What to do = Each record below gets repeated exactly, and pictures stay out of the copy.

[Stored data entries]
========================================================================
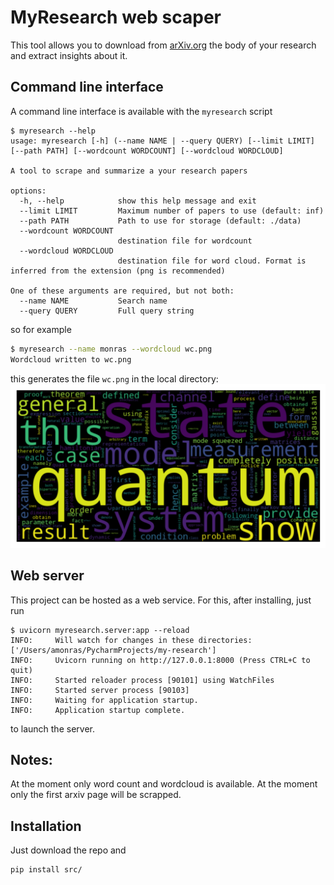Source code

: # MyResearch web scaper
This tool allows you to download from [arXiv.org](https://arxiv.org/) the body of your research and extract insights about it.

## Command line interface
A command line interface is available with the `myresearch` script
```
$ myresearch --help
usage: myresearch [-h] (--name NAME | --query QUERY) [--limit LIMIT] [--path PATH] [--wordcount WORDCOUNT] [--wordcloud WORDCLOUD]

A tool to scrape and summarize a your research papers

options:
  -h, --help            show this help message and exit
  --limit LIMIT         Maximum number of papers to use (default: inf)
  --path PATH           Path to use for storage (default: ./data)
  --wordcount WORDCOUNT
                        destination file for wordcount
  --wordcloud WORDCLOUD
                        destination file for word cloud. Format is inferred from the extension (png is recommended)

One of these arguments are required, but not both:
  --name NAME           Search name
  --query QUERY         Full query string
```

so for example
```bash
$ myresearch --name monras --wordcloud wc.png
Wordcloud written to wc.png
```

this generates the file `wc.png` in the local directory:
![Word Cloud](wc.png)

## Web server
This project can be hosted as a web service. For this, after installing, just run 
```
$ uvicorn myresearch.server:app --reload
INFO:     Will watch for changes in these directories: ['/Users/amonras/PycharmProjects/my-research']
INFO:     Uvicorn running on http://127.0.0.1:8000 (Press CTRL+C to quit)
INFO:     Started reloader process [90101] using WatchFiles
INFO:     Started server process [90103]
INFO:     Waiting for application startup.
INFO:     Application startup complete.
```
to launch the server. 
## Notes:
At the moment only word count and wordcloud is available.
At the moment only the first arxiv page will be scrapped.

## Installation
Just download the repo and 
```
pip install src/
```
========================================================================
Output for this task =
Source code

: # MyResearch web scaper
This tool allows you to download from [arXiv.org](https://arxiv.org/) the body of your research and extract insights about it.

## Command line interface
A command line interface is available with the `myresearch` script
```
$ myresearch --help
usage: myresearch [-h] (--name NAME | --query QUERY) [--limit LIMIT] [--path PATH] [--wordcount WORDCOUNT] [--wordcloud WORDCLOUD]

A tool to scrape and summarize a your research papers

options:
  -h, --help            show this help message and exit
  --limit LIMIT         Maximum number of papers to use (default: inf)
  --path PATH           Path to use for storage (default: ./data)
  --wordcount WORDCOUNT
                        destination file for wordcount
  --wordcloud WORDCLOUD
                        destination file for word cloud. Format is inferred from the extension (png is recommended)

One of these arguments are required, but not both:
  --name NAME           Search name
  --query QUERY         Full query string
```

so for example
```bash
$ myresearch --name monras --wordcloud wc.png
Wordcloud written to wc.png
```

this generates the file `wc.png` in the local directory:
![Word Cloud](wc.png)

## Web server
This project can be hosted as a web service. For this, after installing, just run 
```
$ uvicorn myresearch.server:app --reload
INFO:     Will watch for changes in these directories: ['/Users/amonras/PycharmProjects/my-research']
INFO:     Uvicorn running on http://127.0.0.1:8000 (Press CTRL+C to quit)
INFO:     Started reloader process [90101] using WatchFiles
INFO:     Started server process [90103]
INFO:     Waiting for application startup.
INFO:     Application startup complete.
```
to launch the server. 
## Notes:
At the moment only word count and wordcloud is available.
At the moment only the first arxiv page will be scrapped.

## Installation
Just download the repo and 
```
pip install src/
```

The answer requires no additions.